"Signor Lorenzo, signor Lorenzo, aiuto !"
 C'est avec ces paroles inquiétantes hurlées plutôt que prononcées par 
la vieille dame du second, au moment où j'allais ouvrir les volets de la
 galerie Ferruzzi, au 710 de la Fondamenta Venier, à San Vio, dont j'étais depuis quelques mois le responsable, que commença ma journée. 
 
C'était un matin de printemps, 
l'air était doux, la lumière diaphane. Le quartier étai encore 
silencieux. Seul le petit bar de l'autre côté du rio delle Torreselle 
était déjà ouvert, diffusant la délicieuse odeur du café fraîchement 
moulu. Les cris venaient d'une des fenêtres au-dessus de la galerie. La 
voisine échevelée penchait la tête et gesticulait, visiblement en prise à
 une certaine panique. j'imaginais déjà un incendie ou je ne sais quel 
horrible accident.
 
La porte du 709 était ouverte, je 
grimpais l'escalier quatre à quatre. Arrivé sur le palier du deuxième 
étage, la première porte était entrouverte. La Signora était 
littéralement agenouillée, la tête inclinée devant une banquette. Elle 
en soulevait d'une main les franges et de l'autre essayait d’attraper 
quelque chose. On entendait des feulements. Échevelée, la vieille dame 
d'habitude toujours très élégante, était méconnaissable. Vêtue d'un 
peignoir parme et en pantoufles, elle semblait désorientée. Sous le 
divan, sa chatte Melia, belle petite siamoise
 d'un an, était en train d'accoucher pour la première fois. Et cela ne 
se passait visiblement pas très bien. L'animal miaulait de terreur et la
 vieille dame gémissait et hurlait.

 
Je me penchais à mon tour. Le 
spectacle était assez effrayant : la petite chatte, certainement 
terrorisée par les douleurs de l'enfantement, coincée entre les ressorts
 et les lattes du sommier, ne parvenait plus se dégager. Le travail 
avait commencé, et un chaton pendait lamentablement, une patte accrochée
 à un bout de ressort métallique. La chatte miaulait désespérément, et 
la vieille dame se lamentait de plus belle. 
 
Ma salive ravalée, j'entrepris de 
soulever le divan. C'était un de ces gros meubles en bois sombre comme 
on en trouve beaucoup à Venise, vestige des décors très en vogue du 
temps des autrichiens. Il était aussi lourd qu'un bahut breton. La 
chatte, comprenant qu'on venait à son secours s'était mise à ronronner. 

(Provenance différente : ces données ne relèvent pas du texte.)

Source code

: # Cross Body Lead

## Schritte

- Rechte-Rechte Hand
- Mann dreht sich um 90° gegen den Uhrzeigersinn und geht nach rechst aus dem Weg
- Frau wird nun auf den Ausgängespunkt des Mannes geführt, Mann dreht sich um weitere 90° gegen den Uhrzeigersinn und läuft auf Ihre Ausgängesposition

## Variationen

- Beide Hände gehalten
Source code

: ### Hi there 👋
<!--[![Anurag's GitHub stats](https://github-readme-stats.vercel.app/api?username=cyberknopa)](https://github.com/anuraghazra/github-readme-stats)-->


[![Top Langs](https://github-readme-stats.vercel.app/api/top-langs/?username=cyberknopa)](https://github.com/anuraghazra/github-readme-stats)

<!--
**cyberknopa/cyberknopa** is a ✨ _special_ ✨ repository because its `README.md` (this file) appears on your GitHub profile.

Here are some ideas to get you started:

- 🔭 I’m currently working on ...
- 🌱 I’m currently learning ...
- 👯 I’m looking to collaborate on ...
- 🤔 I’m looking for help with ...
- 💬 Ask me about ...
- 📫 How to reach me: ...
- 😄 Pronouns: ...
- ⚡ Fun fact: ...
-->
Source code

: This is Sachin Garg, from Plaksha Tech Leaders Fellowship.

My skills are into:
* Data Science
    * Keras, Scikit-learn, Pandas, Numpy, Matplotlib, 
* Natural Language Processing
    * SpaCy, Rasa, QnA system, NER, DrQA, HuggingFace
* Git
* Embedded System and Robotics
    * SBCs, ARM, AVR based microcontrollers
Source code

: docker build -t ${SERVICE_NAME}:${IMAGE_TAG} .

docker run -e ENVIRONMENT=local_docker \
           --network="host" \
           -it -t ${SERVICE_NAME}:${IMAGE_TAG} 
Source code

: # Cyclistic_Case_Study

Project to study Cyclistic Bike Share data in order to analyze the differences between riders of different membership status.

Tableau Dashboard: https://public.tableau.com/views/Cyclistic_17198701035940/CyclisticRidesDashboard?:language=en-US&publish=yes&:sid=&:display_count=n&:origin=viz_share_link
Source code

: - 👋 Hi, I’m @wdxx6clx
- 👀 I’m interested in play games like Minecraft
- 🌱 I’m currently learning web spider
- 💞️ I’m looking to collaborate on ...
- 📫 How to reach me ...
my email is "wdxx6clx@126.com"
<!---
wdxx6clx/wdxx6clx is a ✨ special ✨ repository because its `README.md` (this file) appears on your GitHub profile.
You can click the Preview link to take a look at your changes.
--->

Le petit, suspendu au sommier, tout dégoulinant et poisseux, remuait ses
 petites pattes comme s'il cherchait à se sortir de cette position, peu 
naturelle pour un nouveau-né. Le divan soulevé et le dosseret posé sur 
le sol, je réussis à écarter deux énormes ressorts, libérant la pauvre 
bête et son petit. La vieille dame vida une boite à ouvrage matelassée 
qui se trouvait à portée. elle la garnit d'un coussin et le recouvrit 
d'une serviette. On y déposa enfin la jeune maman. Dans les minutes qui 
suivirent, trois petits vinrent rejoindre leur aîné revenu de loin et 
qui déjà tétait goulûment. 
 
Soulagée, la Signora me proposa un 
café. Elle disparut quelques minutes dans sa chambre et revint coiffée 
et pomponnée. Son visage avait repris des couleurs, et un large sourire 
éclairait son regard. Le divan remis en place et les traces de 
l'accident effacées, le salon avait retrouvé son atmosphère paisible. 

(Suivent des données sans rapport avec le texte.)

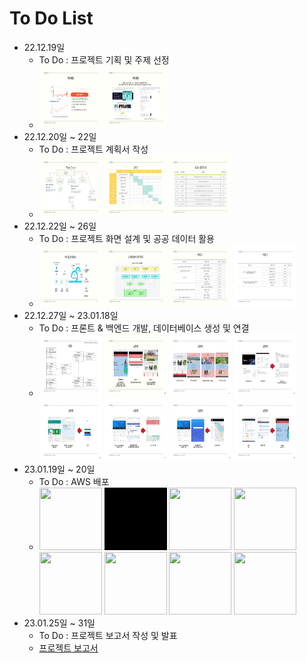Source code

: # To Do List
+ 22.12.19일
    + To Do : 프로젝트 기획 및 주제 선정
    + <img src="data/서울공공자전거%20따릉이%20여행일정%20프로젝트-005.jpg" width="100" height="100"> <img src="data/서울공공자전거%20따릉이%20여행일정%20프로젝트-006.jpg" width="100" height="100"> 
+ 22.12.20일 ~ 22일
    + To Do : 프로젝트 계획서 작성
    + <img src="data/서울공공자전거%20따릉이%20여행일정%20프로젝트-009.jpg" width="100" height="100"> <img src="data/서울공공자전거%20따릉이%20여행일정%20프로젝트-010.jpg" width="100" height="100"> <img src="data/서울공공자전거%20따릉이%20여행일정%20프로젝트-011.jpg" width="100" height="100"> 
+ 22.12.22일 ~ 26일
    + To Do : 프로젝트 화면 설계 및 공공 데이터 활용
    + <img src="data/서울공공자전거%20따릉이%20여행일정%20프로젝트-013.jpg" width="100" height="100"> <img src="data/서울공공자전거%20따릉이%20여행일정%20프로젝트-020.jpg" width="100" height="100"> <img src="data/서울공공자전거%20따릉이%20여행일정%20프로젝트-021.jpg" width="100" height="100"> <img src="data/서울공공자전거%20따릉이%20여행일정%20프로젝트-022.jpg" width="100" height="100">
+ 22.12.27일 ~ 23.01.18일
    + To Do : 프론트 & 백엔드 개발, 데이터베이스 생성 및 연결
    + <img src="data/서울공공자전거%20따릉이%20여행일정%20프로젝트-012.jpg" width="100" height="100"> <img src="data/서울공공자전거%20따릉이%20여행일정%20프로젝트-023.jpg" width="100" height="100"> <img src="data/서울공공자전거%20따릉이%20여행일정%20프로젝트-024.jpg" width="100" height="100"> <img src="data/서울공공자전거%20따릉이%20여행일정%20프로젝트-025.jpg" width="100" height="100"> <img src="data/서울공공자전거%20따릉이%20여행일정%20프로젝트-026.jpg" width="100" height="100"> <img src="data/서울공공자전거%20따릉이%20여행일정%20프로젝트-027.jpg" width="100" height="100"> <img src="data/서울공공자전거%20따릉이%20여행일정%20프로젝트-028.jpg" width="100" height="100"> <img src="data/서울공공자전거%20따릉이%20여행일정%20프로젝트-029.jpg" width="100" height="100"> 
+ 23.01.19일 ~ 20일
    + To Do : AWS 배포
    + <img src="data/메인화면.gif" width="100" height="100"> <img src="data/회원가입.gif" width="100" height="100"> <img src="data/로그인.gif" width="100" height="100"> <img src="data/대여소.gif" width="100" height="100"> <img src="data/코스-확인.gif" width="100" height="100"> <img src="data/코스-만들기.gif" width="100" height="100"> <img src="data/포럼.gif" width="100" height="100"> <img src="data/sns로그인.gif" width="100" height="100"> 
+ 23.01.25일 ~ 31일
    + To Do : 프로젝트 보고서 작성 및 발표
    + [프로젝트 보고서](data/서울공공자전거%20따릉이%20여행일정%20프로젝트.pdf)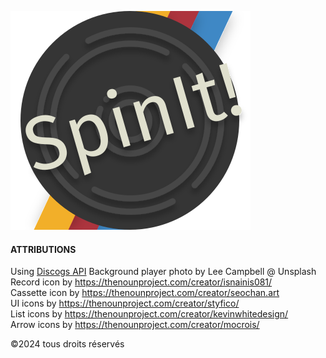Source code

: ![Logo de Spin It](./assets/icons/SpintIt-lineson.svg "logo de SpinIt!")

#### ATTRIBUTIONS

Using [Discogs API](https://www.discogs.com/developers/#)
Background player photo by Lee Campbell @ Unsplash  
Record icon by https://thenounproject.com/creator/isnainis081/  
Cassette icon by https://thenounproject.com/creator/seochan.art  
UI icons by https://thenounproject.com/creator/styfico/  
List icons by https://thenounproject.com/creator/kevinwhitedesign/  
Arrow icons by https://thenounproject.com/creator/mocrois/

©2024 tous droits réservés
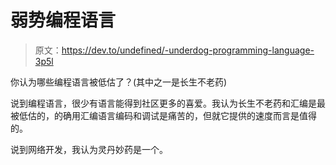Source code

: # 弱势编程语言

> 原文：<https://dev.to/undefined/-underdog-programming-language-3p5l>

你认为哪些编程语言被低估了？(其中之一是长生不老药)

说到编程语言，很少有语言能得到社区更多的喜爱。我认为长生不老药和汇编是最被低估的，的确用汇编语言编码和调试是痛苦的，但就它提供的速度而言是值得的。

说到网络开发，我认为灵丹妙药是一个。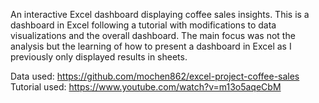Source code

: An interactive Excel dashboard displaying coffee sales insights. This is a dashboard in Excel following a tutorial with modifications to data visualizations and the overall dashboard. The main focus was not the analysis but the learning of how to present a dashboard in Excel as I previously only displayed results in sheets.

Data used: https://github.com/mochen862/excel-project-coffee-sales
Tutorial used: https://www.youtube.com/watch?v=m13o5aqeCbM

Situé exactement au-dessus de l'entrée de la galerie, il était rempli de
 meubles en acajou. Le pavimento me sembla assez ancien, jaune et
 blanc, il était recouvert d'un tapis de laine. Aux murs plusieurs vues 
anciennes et des broderies comme on en réalisait beaucoup à la fin du 
XIXe. "Savez-vous que cette pièce a été occupée par Henri de
 Régnier, le poète français ? La maison était une pension tenue par mes tantes. Il a habité
 ici à plusieurs reprises. Il voulait toujours une des chambres qui 
donnent sur le jardin, mais mes tantes disaient qu'elles étaient trop 
sombres". 
 
J'avais eu l'occasion à plusieurs 
reprises de visiter la Ca'Dario que personne alors n'habitait vraiment. 
Au Palais Mocenigo, la 
comtesse Foscari
 m'avait montré un vieux livre d'or où l'écrivain avait laissé un mot et
 sa signature, l'antiquaire du campiello Barbaro avait essayé de me 
vendre un encrier en papier mâché jaune très abimé, prétendant qu'il lui
 avait appartenu... Mais je n'avais jamais senti sa présence avec autant
 d'acuité. Moi qui prétendait devenir écrivain, je me trouvais soudain, 
par le plus grand des hasards et l'imprudence d'une jeune chatte 
parturiente, dans une pièce où il avait certainement écrit ou réfléchi à
 ses livres à venir. Des fenêtres on dominait le rio et ses deux quais, 
celle de San Vio où se dresse la maison, et la Fondamenta Zorzi Bragadin
 où on voit le jardin cachés par de hauts murs au regard des passants et
 le portique de pierre qui ouvre sur le campiello Sabbion avec son joli 
puits. Henri de Régnier décrit la maison des Sorelle Zuliani dans le 
premier volume de L'Altana où la Vie vénitienne.  
 
Quelques jours plus tard, la 
vieille signora vint me voir à la galerie. Mon bureau était dans la 
salle du fond. Voûtée, elle donne sur les jardins du palais Venier. Un 
grand fauteuil club recouvert de tissu peint à larges rayures par 
Ferruzzi accueillit la dame un peu plantureuse. "Mes tantes n'aimaient pas ce jardin, il faisait trop d'ombre dans la maison et amenait les moustiques".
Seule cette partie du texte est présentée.